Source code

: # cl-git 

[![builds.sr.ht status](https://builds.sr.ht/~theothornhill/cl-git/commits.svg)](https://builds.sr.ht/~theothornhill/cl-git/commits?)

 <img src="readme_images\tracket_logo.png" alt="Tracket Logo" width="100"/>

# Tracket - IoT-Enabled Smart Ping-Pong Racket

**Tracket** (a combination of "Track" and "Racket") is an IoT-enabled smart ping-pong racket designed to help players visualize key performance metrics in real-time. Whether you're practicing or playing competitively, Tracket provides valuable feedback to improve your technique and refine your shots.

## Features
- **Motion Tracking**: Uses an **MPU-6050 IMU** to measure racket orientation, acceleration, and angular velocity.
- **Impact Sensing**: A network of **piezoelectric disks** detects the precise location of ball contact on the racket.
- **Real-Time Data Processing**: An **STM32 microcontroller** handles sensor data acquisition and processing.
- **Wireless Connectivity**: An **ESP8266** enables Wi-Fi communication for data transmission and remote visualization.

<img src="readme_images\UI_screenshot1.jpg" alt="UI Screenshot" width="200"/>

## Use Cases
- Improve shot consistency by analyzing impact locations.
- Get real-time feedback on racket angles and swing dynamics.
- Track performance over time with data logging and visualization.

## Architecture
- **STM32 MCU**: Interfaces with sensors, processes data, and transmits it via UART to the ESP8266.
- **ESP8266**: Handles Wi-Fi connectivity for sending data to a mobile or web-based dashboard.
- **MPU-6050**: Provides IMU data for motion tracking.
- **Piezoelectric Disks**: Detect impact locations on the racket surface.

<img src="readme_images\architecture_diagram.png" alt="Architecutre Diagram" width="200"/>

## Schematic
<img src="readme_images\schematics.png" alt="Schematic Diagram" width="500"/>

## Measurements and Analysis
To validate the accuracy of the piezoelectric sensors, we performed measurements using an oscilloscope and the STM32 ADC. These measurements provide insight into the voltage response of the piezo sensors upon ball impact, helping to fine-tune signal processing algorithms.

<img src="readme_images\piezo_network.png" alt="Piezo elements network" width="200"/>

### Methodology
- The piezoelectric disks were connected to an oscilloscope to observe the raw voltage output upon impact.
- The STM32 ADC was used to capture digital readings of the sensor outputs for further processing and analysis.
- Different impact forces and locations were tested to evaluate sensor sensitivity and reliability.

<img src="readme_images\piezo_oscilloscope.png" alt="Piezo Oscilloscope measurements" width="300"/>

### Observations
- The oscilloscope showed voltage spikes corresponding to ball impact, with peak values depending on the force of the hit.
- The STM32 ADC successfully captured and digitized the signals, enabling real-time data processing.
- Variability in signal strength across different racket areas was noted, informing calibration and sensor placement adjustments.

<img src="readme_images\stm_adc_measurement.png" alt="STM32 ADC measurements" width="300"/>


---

_ _ _ _ _

**Problem to solve**
Please copy the lines above from the line with "- **ESP8266**: Handles" up to and including the line with "- The STM32 ADC was", exactly as written and with nothing else.

**Task solution**
- **ESP8266**: Handles Wi-Fi connectivity for sending data to a mobile or web-based dashboard.
- **MPU-6050**: Provides IMU data for motion tracking.
- **Piezoelectric Disks**: Detect impact locations on the racket surface.

<img src="readme_images\architecture_diagram.png" alt="Architecutre Diagram" width="200"/>

## Schematic
<img src="readme_images\schematics.png" alt="Schematic Diagram" width="500"/>

## Measurements and Analysis
To validate the accuracy of the piezoelectric sensors, we performed measurements using an oscilloscope and the STM32 ADC. These measurements provide insight into the voltage response of the piezo sensors upon ball impact, helping to fine-tune signal processing algorithms.

<img src="readme_images\piezo_network.png" alt="Piezo elements network" width="200"/>

### Methodology
- The piezoelectric disks were connected to an oscilloscope to observe the raw voltage output upon impact.
- The STM32 ADC was used to capture digital readings of the sensor outputs for further processing and analysis.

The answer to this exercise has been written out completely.